The Rio Tinto Limited (ASX: RIO) share price is in focus this week as the iron ore giant is scheduled to report its FY21 result.
Rio Tinto’s financial year runs for the 12 months to December 2021.
Rio Tinto’s incoming HY22 result
Iron ore mining giant Rio Tinto is expected to release its result tomorrow.
This is actually one of the biggest iron ore miners in the world. In the 12 months to 31 December 2021, it shipped 321.6 million tonnes of iron ore. That’s a lot of iron ore. In the December quarter, its iron ore shipments were 84.1mt.
What to expect from the report
Rio Tinto is a commodity business. That means it’s dependent on the price of the commodity that it produces, as well as how much it produces.
The amount of Rio Tinto iron ore shipments were down 3% to 321.6mt, whilst production was down 4% to 319.7mt.
Iron ore prices were very volatile over Rio Tinto’s 2021 financial year.
We already know that the half-year result was strong with operating cash flow increasing by 143% to US$13.66 billion. Net earnings climbed 271% to US$12.3 billion. The Rio Tinto board decided to declare an ordinary interim dividend of US$3.76 per share, an increase of 143% and also paid a special dividend of US$1.85 per share.
Whilst Rio Tinto and BHP Group Ltd (ASX: BHP) are not the same business, I think the fact that BHP reported a solid FY22 half-year result (covering the same time period as Rio Tinto’s second half) is a good sign. BHP said that its realised price for iron ore was 9% higher to US$113.54 per wet metric tonne. A higher commodity price should be a boost for Rio Tinto’s profit. However, Rio Tinto did see a drop in production, so we’ll have to see how the profit performs.
The Rio Tinto dividend
Rio Tinto’s operating earnings are likely to be strong again. Though the iron ore price has been drifting lower, so I’m not sure if its dividend will be increased significantly.

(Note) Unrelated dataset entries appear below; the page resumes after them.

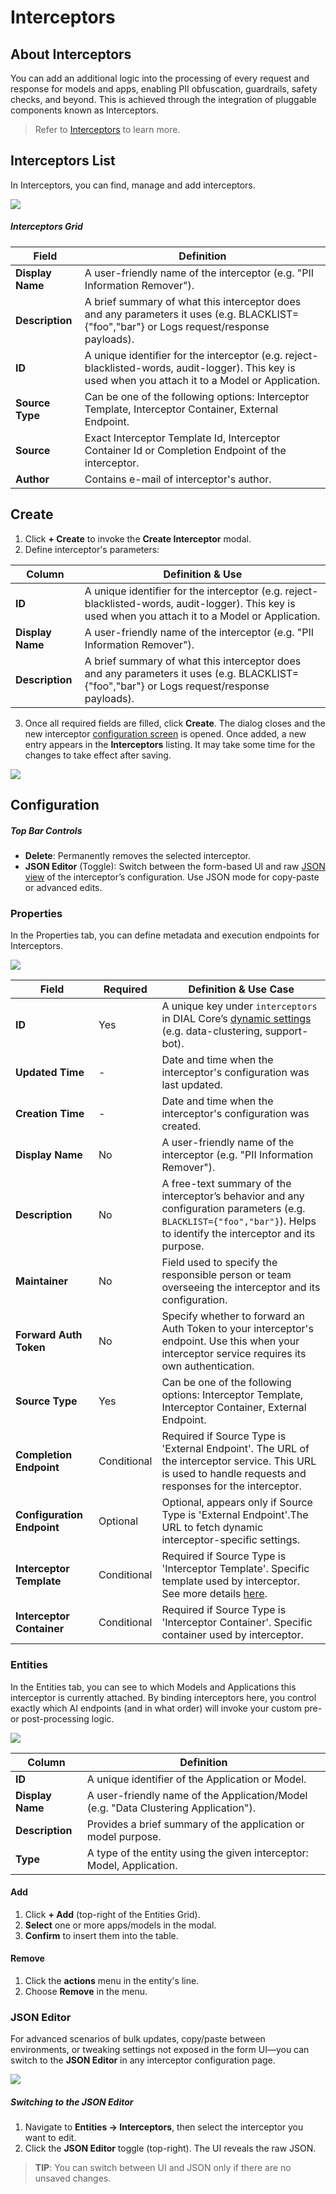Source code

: # Interceptors

## About Interceptors

You can add an additional logic into the processing of every request and response for models and apps, enabling PII obfuscation, guardrails, safety checks, and beyond. This is achieved through the integration of pluggable components known as Interceptors. 

> Refer to [Interceptors](/docs/platform/3.core/6.interceptors.md) to learn more.

## Interceptors List

In Interceptors, you can find, manage and add interceptors.

![ ](img/img_28.png)

##### Interceptors Grid

| Field                     | Definition                                                                                                                                            |
|---------------------------|-------------------------------------------------------------------------------------------------------------------------------------------------------|
| **Display Name**          | A user-friendly name of the interceptor (e.g. "PII Information Remover").                                                                             |
| **Description**           | A brief summary of what this interceptor does and any parameters it uses (e.g. BLACKLIST={"foo","bar"} or Logs request/response payloads).            |
| **ID**                    | A unique identifier for the interceptor (e.g. reject-blacklisted-words, audit-logger). This key is used when you attach it to a Model or Application. | 
| **Source Type**           | Can be one of the following options: Interceptor Template, Interceptor Container, External Endpoint.                                                  |
| **Source**                | Exact Interceptor Template Id, Interceptor Container Id or Completion Endpoint of the interceptor.                                                    |
| **Author**                | Contains e-mail of interceptor's author.                                                                                                              |


## Create

1. Click **+ Create** to invoke the **Create Interceptor** modal.
2. Define interceptor's parameters:

 | Column           | Definition & Use                                                                                                                                      |
 |------------------|-------------------------------------------------------------------------------------------------------------------------------------------------------|
 | **ID**           | A unique identifier for the interceptor (e.g. reject-blacklisted-words, audit-logger). This key is used when you attach it to a Model or Application. |
 | **Display Name** | A user-friendly name of the interceptor (e.g. "PII Information Remover").                                                                             |
 | **Description**  | A brief summary of what this interceptor does and any parameters it uses (e.g. BLACKLIST={"foo","bar"} or Logs request/response payloads).            |

3. Once all required fields are filled, click **Create**. The dialog closes and the new interceptor [configuration screen](#configuration) is opened. Once added, a new entry appears in the **Interceptors** listing. It may take some time for the changes to take effect after saving.

![](img/img_29.png)

## Configuration

##### Top Bar Controls

* **Delete**: Permanently removes the selected interceptor.
* **JSON Editor** (Toggle): Switch between the form-based UI and raw [JSON view](#json-editor) of the interceptor’s configuration. Use JSON mode for copy-paste or advanced edits.

### Properties

In the Properties tab, you can define metadata and execution endpoints for Interceptors.

![](img/img_30.png)

| Field                      | Required    | Definition & Use Case                                                                                                                                                              |
|----------------------------|-------------|------------------------------------------------------------------------------------------------------------------------------------------------------------------------------------|
| **ID**                     | Yes         | A unique key under `interceptors` in DIAL Core’s [dynamic settings](https://github.com/epam/ai-dial-core?tab=readme-ov-file#dynamic-settings) (e.g. data-clustering, support-bot). |
| **Updated Time**           | -           | Date and time when the interceptor's configuration was last updated.                                                                                                               |
| **Creation Time**          | -           | Date and time when the interceptor's configuration was created.                                                                                                                    |
| **Display Name**           | No          | A user-friendly name of the interceptor (e.g. "PII Information Remover").                                                                                                          |
| **Description**            | No          | A free-text summary of the interceptor’s behavior and any configuration parameters (e.g. `BLACKLIST={"foo","bar"}`). Helps to identify the interceptor and its purpose.            |
| **Maintainer**             | No          | Field used to specify the responsible person or team overseeing the interceptor and its configuration.                                                                             |
| **Forward Auth Token**     | No          | Specify whether to forward an Auth Token to your interceptor's endpoint. Use this when your interceptor service requires its own authentication.                                   |
| **Source Type**            | Yes         | Can be one of the following options: Interceptor Template, Interceptor Container, External Endpoint.                                                                               |
| **Completion Endpoint**    | Conditional | Required if Source Type is 'External Endpoint'. The URL of the interceptor service. This URL is used to handle requests and responses for the interceptor.                         |
| **Configuration Endpoint** | Optional    | Optional, appears only if Source Type is 'External Endpoint'.The URL to fetch dynamic interceptor-specific settings.                                                               |
| **Interceptor Template**   | Conditional | Required if Source Type is 'Interceptor Template'. Specific template used by interceptor. See more details [here](/docs/tutorials/3.admin/builders-interceptor-templates.md).      |
| **Interceptor Container**  | Conditional | Required if Source Type is 'Interceptor Container'. Specific container used by interceptor.                                                                                        |



### Entities

In the Entities tab, you can see to which Models and Applications this interceptor is currently attached. By binding interceptors here, you control exactly which AI endpoints (and in what order) will invoke your custom pre- or post-processing logic.

![](img/img_31.png)


| Column           | Definition                                                                                                                                                 |
|------------------|------------------------------------------------------------------------------------------------------------------------------------------------------------|
| **ID**           | A unique identifier of the Application or Model.                                                                                                           |
| **Display Name** | A user-friendly name of the Application/Model (e.g. "Data Clustering Application").                                                                        |
| **Description**  | Provides a brief summary of the application or model purpose.                                                                                              |
| **Type**         | A type of the entity using the given interceptor: Model, Application.                                                                                      |

#### Add

1. Click **+ Add** (top-right of the Entities Grid).
2. **Select** one or more apps/models in the modal.
3. **Confirm** to insert them into the table.

#### Remove
 
1. Click the **actions** menu in the entity's line.
2. Choose **Remove** in the menu.

### JSON Editor

For advanced scenarios of bulk updates, copy/paste between environments, or tweaking settings not exposed in the form UI—you can switch to the **JSON Editor** in any interceptor configuration page.

![](img/71.png)

##### Switching to the JSON Editor

1. Navigate to **Entities → Interceptors**, then select the interceptor you want to edit.
2. Click the **JSON Editor** toggle (top-right). The UI reveals the raw JSON.

> **TIP**: You can switch between UI and JSON only if there are no unsaved changes.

It has also been busy with announcements. It has entered into a binding deal to buy the Rincon lithium project in Argentina for $825 million.
The Oyu Tolgoi project and Ranger rehabilitation project could also need capital allocations by Rio Tinto.
I don’t think that the iron ore price is going to get to US$200 per tonne any time soon. It may not even get to US$150 per tonne for a while after more official Chinese action to lower the price.
Final thoughts on the Rio Tinto share price
Whilst the Rio Tinto share price has gone up 18% this year, I’m not sure if it can go much higher with pressure on the iron ore price.
I’m supportive of the move into lithium, but it’ll be interesting to see what Rio Tinto says about the under-pressure Jadar European lithium project. Its environmental approval has been blocked by Serbia based on local environmental concerns. Is that project now dead in the water?
If the iron ore price were to drop under US$100 again, the Rio Tinto share price could get interesting. But I prefer iron exposure from Fortescue Metals Group Limited (ASX: FMG) with its green economy initiatives.